OXiGENE has initiated a Phase Ib/IIa study of its dual-mechanism, second-generation vascular disrupting agent, OXi4503, in patients with solid tumors with hepatic involvement.
The multi-center study is being conducted in Australia and is expected to enroll approximately 63 patients at up to 11 sites. The study is open to patients with primary hepatocellular carcinoma, as well as patients with secondary hepatic tumor involvement.

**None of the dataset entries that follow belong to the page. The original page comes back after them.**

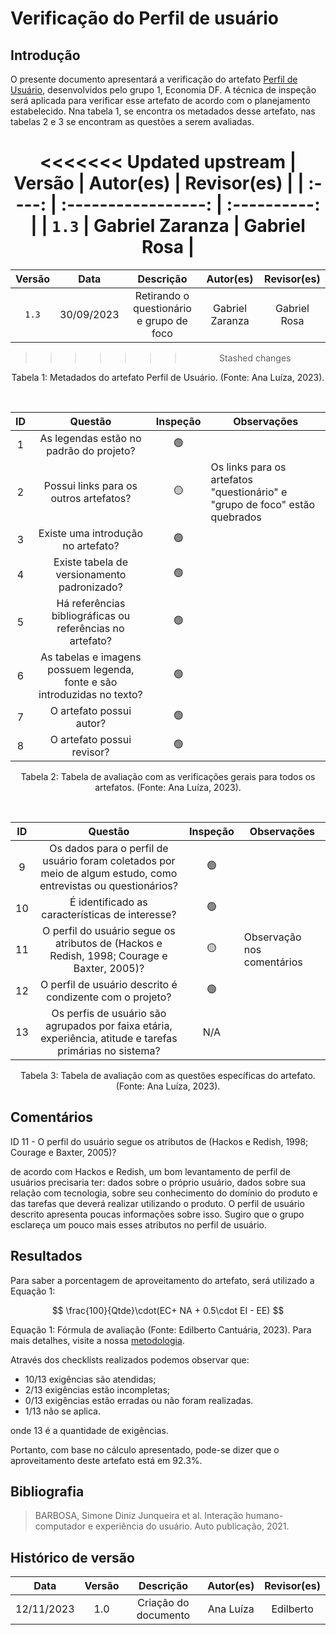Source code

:# Verificação do Perfil de usuário

## Introdução

O presente documento apresentará a verificação do artefato [Perfil de Usuário](https://requisitos-de-software.github.io/2023.2-Economia-DF/elicitacao/perfil_usuario/), desenvolvidos pelo grupo 1, Economia DF. A técnica de inspeção será aplicada para verificar esse artefato de acordo com o planejamento estabelecido. Nna tabela 1, se encontra os metadados desse artefato, nas tabelas 2 e 3 se encontram as questões a serem avaliadas.

<center>

<<<<<<< Updated upstream
| Versão |       Autor(es)     |     Revisor(es)   |
| :----: | :-----------------: | :----------: |
| `1.3`  | Gabriel Zaranza | Gabriel Rosa |
=======
| Versão |    Data    |         Descrição          |       Autor(es)     |     Revisor(es)   |
| :----: | :--------: | :------------------------: | :-----------------: | :----------: |
| `1.3`  | 30/09/2023 | Retirando o questionário e grupo de foco | Gabriel Zaranza | Gabriel Rosa |
>>>>>>> Stashed changes


<div style="text-align: center">
<p> Tabela 1: Metadados do artefato Perfil de Usuário. (Fonte: Ana Luíza, 2023). </p>
</div>
<br>

|  ID   |                                 Questão                                  | Inspeção | Observações |
| :---: | :----------------------------------------------------------------------: | :------: | ----------- |
|   1   |                 As legendas estão no padrão do projeto?                  |    🟢     |             |
|   2   |     Possui links para os outros artefatos?         |    🟡     |     Os links para os artefatos "questionário" e "grupo de foco" estão quebrados |
|   3   |                    Existe uma introdução no artefato?                    |    🟢     |             |
|   4   |               Existe tabela de versionamento padronizado?                |    🟢     |             |
|   5   |        Há referências bibliográficas ou referências no artefato?         |    🟢     |             |
|   6   | As tabelas e imagens possuem legenda, fonte e são introduzidas no texto? |    🟢     |             |
|   7   |                         O artefato possui autor?                         |    🟢     |             |
|   8   |                        O artefato possui revisor?                        |    🟢     |             |

<div style="text-align: center">
<p> Tabela 2: Tabela de avaliação com as verificações gerais para todos os artefatos. (Fonte: Ana Luíza, 2023). </p>
</div>
<br>

|  ID   |                                 Questão                                  | Inspeção | Observações |
| :---: | :----------------------------------------------------------------------: | :------: | ----------- |
|   9   |              Os dados para o perfil de usuário foram coletados por meio de algum estudo, como entrevistas ou questionários?       |    🟢    |             |
|   10 |                É identificado as características de interesse?                |   🟢    |          |
|   11   |         O perfil do usuário segue os atributos de (Hackos e Redish, 1998; Courage e Baxter, 2005)?                 |    🟡     |      Observação nos comentários       |
|   12   |               O perfil de usuário descrito é condizente com o projeto?                |    🟢     |             |
|   13   |               Os perfis de usuário são agrupados por faixa etária, experiência, atitude e tarefas primárias no sistema?                |    N/A     |             |



<div style="text-align: center">
<p> Tabela 3: Tabela de avaliação com as questões específicas do artefato. (Fonte: Ana Luíza, 2023). </p>
</div>

</center>

## Comentários

ID 11 - O perfil do usuário segue os atributos de (Hackos e Redish, 1998; Courage e Baxter, 2005)?

de acordo com Hackos e Redish, um bom levantamento de perfil de usuários precisaria ter: dados sobre o
próprio usuário, dados sobre sua relação com tecnologia, sobre seu conhecimento do domínio do produto e
das tarefas que deverá realizar utilizando o produto. O perfil de usuário descrito apresenta poucas informações sobre isso. Sugiro que o grupo esclareça um pouco mais esses atributos no perfil de usuário.

## Resultados

Para saber a porcentagem de aproveitamento do artefato, será utilizado a Equação 1:

$$
\frac{100}{Qtde}\cdot(EC+ NA + 0.5\cdot EI - EE)
$$


<div >
<p>Equação 1: Fórmula de avaliação (Fonte: Edilberto Cantuária, 2023). Para mais detalhes, visite a nossa <a href="../metodologia.md">metodologia</a>.</p>

</div>


Através dos checklists realizados podemos observar que:

- 10/13 exigências são atendidas;
- 2/13 exigências estão incompletas;
- 0/13 exigências estão erradas ou não foram realizadas.
- 1/13 não se aplica.

onde 13 é a quantidade de exigências.

Portanto, com base no cálculo apresentado, pode-se dizer que o aproveitamento deste artefato está em 92.3%.

## Bibliografia

> BARBOSA, Simone Diniz Junqueira et al. Interação humano-computador e experiência do usuário. Auto publicação, 2021.

## Histórico de versão

|    Data    | Versão |        Descrição        | Autor(es) | Revisor(es) |
| :--------: | :-----: | :------------------------: | :-------: | :---------: |
| 12/11/2023 |   1.0   |   Criação do documento   |   Ana Luíza   |    Edilberto    |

Patients participating in this dose-escalating study will be administered intravenous OXi4503 on days one, eight and 15 of a 28-day cycle.

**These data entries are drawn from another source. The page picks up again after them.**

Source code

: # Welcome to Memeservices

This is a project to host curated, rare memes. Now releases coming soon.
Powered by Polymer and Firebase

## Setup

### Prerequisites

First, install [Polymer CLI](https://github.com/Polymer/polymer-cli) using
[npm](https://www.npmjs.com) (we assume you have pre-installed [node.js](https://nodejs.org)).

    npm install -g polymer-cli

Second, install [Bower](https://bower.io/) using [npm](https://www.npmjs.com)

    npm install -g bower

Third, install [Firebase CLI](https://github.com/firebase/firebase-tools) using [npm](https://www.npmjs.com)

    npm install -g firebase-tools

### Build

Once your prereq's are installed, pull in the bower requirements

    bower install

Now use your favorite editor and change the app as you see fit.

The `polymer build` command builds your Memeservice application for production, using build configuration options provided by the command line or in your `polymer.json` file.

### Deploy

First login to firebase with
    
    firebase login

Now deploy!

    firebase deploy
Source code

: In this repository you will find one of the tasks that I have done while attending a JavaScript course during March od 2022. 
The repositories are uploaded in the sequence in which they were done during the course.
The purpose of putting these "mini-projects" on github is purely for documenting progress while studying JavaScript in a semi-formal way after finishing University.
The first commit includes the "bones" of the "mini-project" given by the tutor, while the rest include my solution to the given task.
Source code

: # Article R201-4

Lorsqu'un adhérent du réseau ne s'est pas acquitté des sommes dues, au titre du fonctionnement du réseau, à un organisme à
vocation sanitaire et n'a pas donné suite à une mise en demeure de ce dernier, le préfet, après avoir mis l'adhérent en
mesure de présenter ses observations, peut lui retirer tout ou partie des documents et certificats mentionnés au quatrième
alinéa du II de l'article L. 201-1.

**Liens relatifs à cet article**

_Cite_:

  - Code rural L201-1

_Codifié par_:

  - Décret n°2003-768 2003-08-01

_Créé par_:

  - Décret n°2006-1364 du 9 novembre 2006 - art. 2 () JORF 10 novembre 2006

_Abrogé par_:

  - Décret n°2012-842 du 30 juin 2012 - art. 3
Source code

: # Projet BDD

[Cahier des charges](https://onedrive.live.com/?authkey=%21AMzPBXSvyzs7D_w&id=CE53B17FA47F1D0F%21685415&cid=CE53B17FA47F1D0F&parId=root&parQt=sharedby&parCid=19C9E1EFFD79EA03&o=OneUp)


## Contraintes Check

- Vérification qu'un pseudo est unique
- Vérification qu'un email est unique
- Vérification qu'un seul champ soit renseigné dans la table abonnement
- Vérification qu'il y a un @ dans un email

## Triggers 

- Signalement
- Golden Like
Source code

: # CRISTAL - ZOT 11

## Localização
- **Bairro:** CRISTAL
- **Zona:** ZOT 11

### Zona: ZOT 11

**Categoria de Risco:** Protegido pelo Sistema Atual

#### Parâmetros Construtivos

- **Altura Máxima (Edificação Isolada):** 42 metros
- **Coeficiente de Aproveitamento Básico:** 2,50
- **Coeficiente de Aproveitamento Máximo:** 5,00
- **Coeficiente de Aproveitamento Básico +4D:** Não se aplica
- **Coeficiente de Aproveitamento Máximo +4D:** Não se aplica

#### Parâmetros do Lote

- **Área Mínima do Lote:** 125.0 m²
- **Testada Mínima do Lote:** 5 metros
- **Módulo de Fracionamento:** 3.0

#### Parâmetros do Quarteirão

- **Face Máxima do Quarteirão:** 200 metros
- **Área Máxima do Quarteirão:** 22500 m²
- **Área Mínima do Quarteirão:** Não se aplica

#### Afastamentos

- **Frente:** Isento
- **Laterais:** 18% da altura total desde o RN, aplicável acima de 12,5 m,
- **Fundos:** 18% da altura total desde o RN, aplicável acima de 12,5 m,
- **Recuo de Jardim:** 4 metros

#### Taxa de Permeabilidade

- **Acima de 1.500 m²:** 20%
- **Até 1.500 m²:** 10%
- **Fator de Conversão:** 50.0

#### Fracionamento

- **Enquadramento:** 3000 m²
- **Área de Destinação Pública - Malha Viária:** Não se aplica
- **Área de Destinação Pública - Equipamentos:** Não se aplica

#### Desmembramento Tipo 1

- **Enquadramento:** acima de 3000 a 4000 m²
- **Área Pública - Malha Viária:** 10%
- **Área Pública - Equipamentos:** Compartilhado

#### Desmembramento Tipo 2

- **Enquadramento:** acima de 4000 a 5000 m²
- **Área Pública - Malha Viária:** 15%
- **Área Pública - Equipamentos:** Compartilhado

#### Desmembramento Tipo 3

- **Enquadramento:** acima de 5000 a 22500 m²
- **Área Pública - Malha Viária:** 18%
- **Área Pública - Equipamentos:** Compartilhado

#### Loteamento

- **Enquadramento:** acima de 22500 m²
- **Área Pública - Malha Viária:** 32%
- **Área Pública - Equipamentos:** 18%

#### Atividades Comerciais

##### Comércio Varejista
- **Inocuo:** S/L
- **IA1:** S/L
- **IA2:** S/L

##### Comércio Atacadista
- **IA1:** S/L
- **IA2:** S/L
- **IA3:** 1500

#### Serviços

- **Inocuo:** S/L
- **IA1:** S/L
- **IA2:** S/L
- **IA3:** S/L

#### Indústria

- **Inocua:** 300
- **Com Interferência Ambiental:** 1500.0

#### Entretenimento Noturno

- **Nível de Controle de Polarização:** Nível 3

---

The open-label, dose-escalation study is designed to evaluate safety, tolerability and maximum tolerated dose (MTD), and is expected to conclude in the fourth quarter of 2009. The company expects to announce top-line data in the first half of 2010.
Once MTD is determined, and depending upon the results of the Phase Ib portion of the trial, a subsequent Phase IIa portion of the trial would evaluate overall response rate to OXi4503 in patients with hepatocellular carcinoma or other advanced cancers with hepatic tumor involvement.
Patricia Walicke, chief medical officer of OXiGENE, said: The trial is designed to build on the interesting data gathered from the Phase I study of OXi4503 in patients with advanced solid tumors, as well as from preclinical studies that demonstrated OXi4503’s single-agent activity in xenograft tumor models and synergistic or additive effects in combination with chemotherapy and other treatment modalities.
We expect that additional patient data will help us to further elucidate the safety and activity profile of OXi4503 and significantly advance our understanding of this promising new compound.